In this problem, you are given an array of integers nums and an integer goal. The objective is to select a subsequence from the array such that the absolute difference between the sum of the selected subsequence and the goal is minimized. In other words, you want to find a subsequence whose sum is as close as possible to the goal. A subsequence of an array can be derived by omitting any number of elements from the array, which could potentially be none or all of them.

Intuition

The direct approach to solve this problem would involve generating all possible subsequences of the given array nums and calculating the sum for each subsequence to see how close it is to the goal. However, this approach is not feasible because the number of possible subsequences of an array is 2^n, which would result in exponential time complexity making it impractical for large arrays.

The intuition behind the provided solution is to use the "meet in the middle" strategy. This involves dividing the array nums into two nearly equal halves and then separately generating all possible sums of subsequences for each half. Once you have all subset sums from both halves, you can sort one of the halves (for example, the right half) to then use binary search to quickly find the best match for each subset sum from the other half (the left half).

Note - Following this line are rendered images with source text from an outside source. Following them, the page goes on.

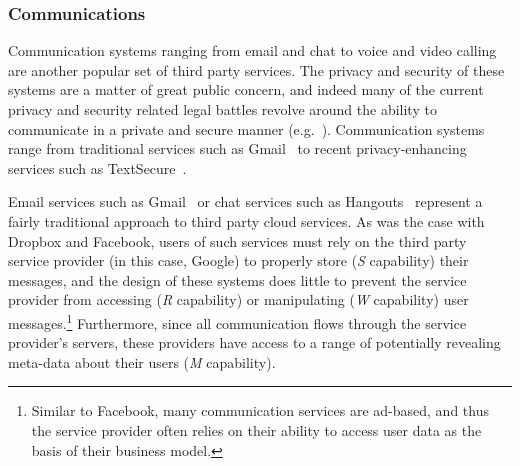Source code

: \subsubsection{Communications}

Communication systems ranging from email and chat to voice and video
calling are another popular set of third party services. The privacy
and security of these systems are a matter of great public concern,
and indeed many of the current privacy and security related legal
battles revolve around the ability to communicate in a private and
secure manner (e.g.~\cite{apple-fbiletter, greenwald-prism,
  levsion-lavabit}). Communication systems range from traditional
services such as Gmail~\cite{google-gmail} to recent privacy-enhancing
services such as TextSecure~\cite{otr-advanced-ratchet}.

Email services such as Gmail~\cite{google-gmail} or chat services such
as Hangouts~\cite{google-hangouts} represent a fairly traditional
approach to third party cloud services. As was the case with Dropbox
and Facebook, users of such services must rely on the third party
service provider (in this case, Google) to properly store (\emph{S}
capability) their messages, and the design of these systems does
little to prevent the service provider from accessing (\emph{R}
capability) or manipulating (\emph{W} capability) user
messages.\footnote{Similar to Facebook, many communication services
  are ad-based, and thus the service provider often relies on their
  ability to access user data as the basis of their business model.}
Furthermore, since all communication flows through the service
provider's servers, these providers have access to a range of
potentially revealing meta-data about their users (\emph{M}
capability).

This way, you have reduced the original problem, which would have a complexity of O(2^n), into two subproblems each having a complexity of O(2^(n/2)), which is significantly more manageable.

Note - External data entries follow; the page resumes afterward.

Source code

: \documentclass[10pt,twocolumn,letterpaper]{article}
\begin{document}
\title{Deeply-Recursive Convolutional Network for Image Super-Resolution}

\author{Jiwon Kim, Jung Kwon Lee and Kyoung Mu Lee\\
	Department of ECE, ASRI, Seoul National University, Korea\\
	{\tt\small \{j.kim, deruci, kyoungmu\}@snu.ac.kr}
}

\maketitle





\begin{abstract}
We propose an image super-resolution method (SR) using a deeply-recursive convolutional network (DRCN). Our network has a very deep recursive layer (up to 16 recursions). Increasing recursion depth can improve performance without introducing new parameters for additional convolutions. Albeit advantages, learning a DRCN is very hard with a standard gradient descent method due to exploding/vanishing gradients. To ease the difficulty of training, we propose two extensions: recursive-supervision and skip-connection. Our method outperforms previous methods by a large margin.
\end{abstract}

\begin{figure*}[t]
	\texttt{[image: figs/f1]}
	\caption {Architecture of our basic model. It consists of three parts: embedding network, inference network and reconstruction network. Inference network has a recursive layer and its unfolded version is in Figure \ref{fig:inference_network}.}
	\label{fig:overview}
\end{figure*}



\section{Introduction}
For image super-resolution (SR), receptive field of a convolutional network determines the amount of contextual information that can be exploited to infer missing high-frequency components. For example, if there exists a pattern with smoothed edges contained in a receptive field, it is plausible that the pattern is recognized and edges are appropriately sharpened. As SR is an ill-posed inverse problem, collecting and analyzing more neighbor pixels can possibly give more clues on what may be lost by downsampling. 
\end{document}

The minAbsDifference function first generates all possible subset sums for both halves of the array using the helper function getSubSeqSum. It stores these sums in two sets, left and right. After that, it sorts the sums from the right half to allow efficient searching. For each sum in the left set, the function computes the complement value needed to reach the goal. Using binary search, it then checks whether a sum in the right set exists that is close to this complement value. The result is the smallest absolute difference found during this pairing process between left and right subset sums.

Learn more about Two Pointers, Dynamic Programming and Bitmask patterns.

Solution Approach

The solution approach consists of the following key parts:

1. Divide the array into two halves: First, the original array nums is split into two halves. This is a crucial step in the "meet in the middle" strategy.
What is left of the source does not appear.